Wednesday, June 04, 2008

AARP and Borders

Like me you you may believe that this agreement of a marketing agreement between AARP and Borders is at best bad timing based on the company's announcement of headcount reductions and the general problematic bookselling environment.
AARP and Borders(R) announced today a long-term agreement that will provide unique benefits and discounts to AARP's more than 39 million members. The nation's largest membership organization for people age 50 and over and Borders
will combine forces to expand access to information on health, financial security, travel, and other issues important to personal growth and quality of life for those over 50. In addition, Borders will offer AARP members in-store and online discounts on select merchandise and will encourage AARP members to take advantage of the benefits of membership in the Borders Rewards(R) customer loyalty program, which now has over 26 million members.

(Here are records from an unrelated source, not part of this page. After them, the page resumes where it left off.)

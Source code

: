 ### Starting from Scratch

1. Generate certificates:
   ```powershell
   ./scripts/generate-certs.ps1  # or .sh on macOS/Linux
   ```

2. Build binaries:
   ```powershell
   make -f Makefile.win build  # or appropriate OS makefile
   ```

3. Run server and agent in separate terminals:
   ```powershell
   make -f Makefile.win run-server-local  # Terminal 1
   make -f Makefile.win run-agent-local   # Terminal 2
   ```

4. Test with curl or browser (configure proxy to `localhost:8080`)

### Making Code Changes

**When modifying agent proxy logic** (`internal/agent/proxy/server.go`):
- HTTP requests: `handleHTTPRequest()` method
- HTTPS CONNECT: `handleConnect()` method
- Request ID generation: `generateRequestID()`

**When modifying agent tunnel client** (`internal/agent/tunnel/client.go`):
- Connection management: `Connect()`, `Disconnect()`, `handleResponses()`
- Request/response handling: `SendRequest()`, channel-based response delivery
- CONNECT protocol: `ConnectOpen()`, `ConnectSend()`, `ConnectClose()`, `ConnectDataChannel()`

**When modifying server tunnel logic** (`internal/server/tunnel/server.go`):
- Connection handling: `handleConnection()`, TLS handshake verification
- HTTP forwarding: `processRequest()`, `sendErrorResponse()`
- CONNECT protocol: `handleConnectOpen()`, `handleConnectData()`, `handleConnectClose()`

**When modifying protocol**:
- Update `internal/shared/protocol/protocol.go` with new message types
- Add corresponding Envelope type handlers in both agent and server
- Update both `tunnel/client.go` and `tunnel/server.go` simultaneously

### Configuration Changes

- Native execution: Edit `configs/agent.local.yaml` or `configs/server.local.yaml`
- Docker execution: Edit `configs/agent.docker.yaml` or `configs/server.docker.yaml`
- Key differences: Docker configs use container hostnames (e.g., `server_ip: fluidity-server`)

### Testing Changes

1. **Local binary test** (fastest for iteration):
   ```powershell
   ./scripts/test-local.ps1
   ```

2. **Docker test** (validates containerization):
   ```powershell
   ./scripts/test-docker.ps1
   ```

On the surface, and as a marketing agreement, this may be mutually beneficial; however, I would argue this group doesn't need too much additional motivation to buy books. Getting this group into Borders to make their purchases is not a problem unique to this segment and that's the bigger issue at the crux of Borders problems. Separate from bigger issue, whether offering membership discounts in addition to the Borders Rewards program is required to encourage this group is debatable. On the other hand, this program may compound the view that the industry is catering to the wrong market. Envision the flyers that will now populate your local Borders: won't it begin to look like the waiting room at your doctors office?

Regrettably, the marketing department also thought it a great idea to organize an essay writing contest around the idea of "Your Next Chapter". While this is clearly suggestive of a 50+ person contemplating life choices, there is the distinct possibility that any number of current or past Border's staffers will consider entering the content on behalf of the corporation.